A Kiss Before Dying is truly a mixed bag of treats. On the goodies side, the use of Cinemascope, Lucien Ballard’s imaginative camera work, lots of Arizona location shooting, and an evocative look at mid-50s USA, all makes Kiss look like the perfect postcard of the past.
Robert Wagner's horseback riding apparel--love it or hate it?
Robert Wagner goes side saddle with the film's other sister, played lethally by Virginia Leith.

On the yucky Kiss side is the strange opening credits, with lots of illustrated magenta lips and baby blue font, accompanied by a peppy theme song. All fit for a romantic romp, but not a suspense flick about a cold-blooded murderer! The song is later played on the restaurant jukebox, and Wagner even hums the cheesy tune to himself several times.

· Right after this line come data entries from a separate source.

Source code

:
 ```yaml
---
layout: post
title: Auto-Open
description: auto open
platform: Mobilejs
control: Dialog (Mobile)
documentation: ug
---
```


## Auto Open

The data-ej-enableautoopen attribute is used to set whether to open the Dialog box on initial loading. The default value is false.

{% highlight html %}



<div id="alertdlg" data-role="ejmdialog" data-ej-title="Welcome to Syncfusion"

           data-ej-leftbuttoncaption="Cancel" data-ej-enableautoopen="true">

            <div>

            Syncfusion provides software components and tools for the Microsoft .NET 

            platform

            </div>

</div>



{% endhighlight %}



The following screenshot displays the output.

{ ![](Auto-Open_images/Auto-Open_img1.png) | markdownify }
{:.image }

Plus, there are a number of amusingly odd moments: when Bud pitches Dorie off the business building roof and holds his arms out in a maestro pose just a bit too long; whenever Bud offers pregnant Dorie a puff of his cigarette when she doesn’t feel good; or RJ’s hipster horseback riding outfit and girly poses; and most especially, when a matronly woman in a see-through blouse and white bra saunters past Bud, and plops down in a chair, during an especially dramatic moment.
This nasty little film noir, in eye-popping color and Cinemascope, is worth a watch, especially since A Kiss Before Dying came out in the wholesome ‘50s.
Robert Wagner "photo-bombing" co-star Jeffery Hunter!